◆ Task objective: A word-for-word transcription of the data below is required.

◆ Material to process:
● ● ● ●

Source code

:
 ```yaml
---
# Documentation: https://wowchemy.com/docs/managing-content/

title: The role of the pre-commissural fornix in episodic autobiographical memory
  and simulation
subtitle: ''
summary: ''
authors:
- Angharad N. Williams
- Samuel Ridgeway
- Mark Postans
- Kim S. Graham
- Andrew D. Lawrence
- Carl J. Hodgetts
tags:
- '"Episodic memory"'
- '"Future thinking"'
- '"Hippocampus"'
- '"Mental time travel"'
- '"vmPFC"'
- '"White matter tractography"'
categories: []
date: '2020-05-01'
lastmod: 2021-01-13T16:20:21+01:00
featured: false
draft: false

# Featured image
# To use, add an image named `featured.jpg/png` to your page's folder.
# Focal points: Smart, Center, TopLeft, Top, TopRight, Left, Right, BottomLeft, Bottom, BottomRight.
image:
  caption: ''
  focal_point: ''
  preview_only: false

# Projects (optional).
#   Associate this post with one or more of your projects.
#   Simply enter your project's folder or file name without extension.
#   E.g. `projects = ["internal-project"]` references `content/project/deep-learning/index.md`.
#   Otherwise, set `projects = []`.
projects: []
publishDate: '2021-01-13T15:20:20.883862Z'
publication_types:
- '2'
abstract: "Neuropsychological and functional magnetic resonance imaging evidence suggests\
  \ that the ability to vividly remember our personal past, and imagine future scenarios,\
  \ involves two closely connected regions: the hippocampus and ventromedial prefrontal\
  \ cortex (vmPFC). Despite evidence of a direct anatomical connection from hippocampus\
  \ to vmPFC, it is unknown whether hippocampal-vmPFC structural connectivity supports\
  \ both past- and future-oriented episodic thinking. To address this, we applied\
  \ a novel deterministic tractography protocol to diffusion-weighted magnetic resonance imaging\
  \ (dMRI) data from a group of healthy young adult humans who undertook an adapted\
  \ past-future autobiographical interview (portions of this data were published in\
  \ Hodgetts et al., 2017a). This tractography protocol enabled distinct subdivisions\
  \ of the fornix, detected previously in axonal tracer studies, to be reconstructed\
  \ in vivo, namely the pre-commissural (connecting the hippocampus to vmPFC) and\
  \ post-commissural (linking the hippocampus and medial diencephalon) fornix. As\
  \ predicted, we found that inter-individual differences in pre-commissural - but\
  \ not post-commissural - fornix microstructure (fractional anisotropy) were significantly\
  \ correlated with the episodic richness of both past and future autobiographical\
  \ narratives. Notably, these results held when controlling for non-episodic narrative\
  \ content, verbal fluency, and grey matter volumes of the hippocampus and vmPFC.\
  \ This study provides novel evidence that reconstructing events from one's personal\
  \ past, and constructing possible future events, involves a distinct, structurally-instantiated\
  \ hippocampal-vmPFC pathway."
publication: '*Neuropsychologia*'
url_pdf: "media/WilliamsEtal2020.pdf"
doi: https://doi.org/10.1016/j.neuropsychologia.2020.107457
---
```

● ● ● ●

◆ Solution to the exercise:
Source code

:
 ```yaml
---
# Documentation: https://wowchemy.com/docs/managing-content/

title: The role of the pre-commissural fornix in episodic autobiographical memory
  and simulation
subtitle: ''
summary: ''
authors:
- Angharad N. Williams
- Samuel Ridgeway
- Mark Postans
- Kim S. Graham
- Andrew D. Lawrence
- Carl J. Hodgetts
tags:
- '"Episodic memory"'
- '"Future thinking"'
- '"Hippocampus"'
- '"Mental time travel"'
- '"vmPFC"'
- '"White matter tractography"'
categories: []
date: '2020-05-01'
lastmod: 2021-01-13T16:20:21+01:00
featured: false
draft: false

# Featured image
# To use, add an image named `featured.jpg/png` to your page's folder.
# Focal points: Smart, Center, TopLeft, Top, TopRight, Left, Right, BottomLeft, Bottom, BottomRight.
image:
  caption: ''
  focal_point: ''
  preview_only: false

# Projects (optional).
#   Associate this post with one or more of your projects.
#   Simply enter your project's folder or file name without extension.
#   E.g. `projects = ["internal-project"]` references `content/project/deep-learning/index.md`.
#   Otherwise, set `projects = []`.
projects: []
publishDate: '2021-01-13T15:20:20.883862Z'
publication_types:
- '2'
abstract: "Neuropsychological and functional magnetic resonance imaging evidence suggests\
  \ that the ability to vividly remember our personal past, and imagine future scenarios,\
  \ involves two closely connected regions: the hippocampus and ventromedial prefrontal\
  \ cortex (vmPFC). Despite evidence of a direct anatomical connection from hippocampus\
  \ to vmPFC, it is unknown whether hippocampal-vmPFC structural connectivity supports\
  \ both past- and future-oriented episodic thinking. To address this, we applied\
  \ a novel deterministic tractography protocol to diffusion-weighted magnetic resonance imaging\
  \ (dMRI) data from a group of healthy young adult humans who undertook an adapted\
  \ past-future autobiographical interview (portions of this data were published in\
  \ Hodgetts et al., 2017a). This tractography protocol enabled distinct subdivisions\
  \ of the fornix, detected previously in axonal tracer studies, to be reconstructed\
  \ in vivo, namely the pre-commissural (connecting the hippocampus to vmPFC) and\
  \ post-commissural (linking the hippocampus and medial diencephalon) fornix. As\
  \ predicted, we found that inter-individual differences in pre-commissural - but\
  \ not post-commissural - fornix microstructure (fractional anisotropy) were significantly\
  \ correlated with the episodic richness of both past and future autobiographical\
  \ narratives. Notably, these results held when controlling for non-episodic narrative\
  \ content, verbal fluency, and grey matter volumes of the hippocampus and vmPFC.\
  \ This study provides novel evidence that reconstructing events from one's personal\
  \ past, and constructing possible future events, involves a distinct, structurally-instantiated\
  \ hippocampal-vmPFC pathway."
publication: '*Neuropsychologia*'
url_pdf: "media/WilliamsEtal2020.pdf"
doi: https://doi.org/10.1016/j.neuropsychologia.2020.107457
---
```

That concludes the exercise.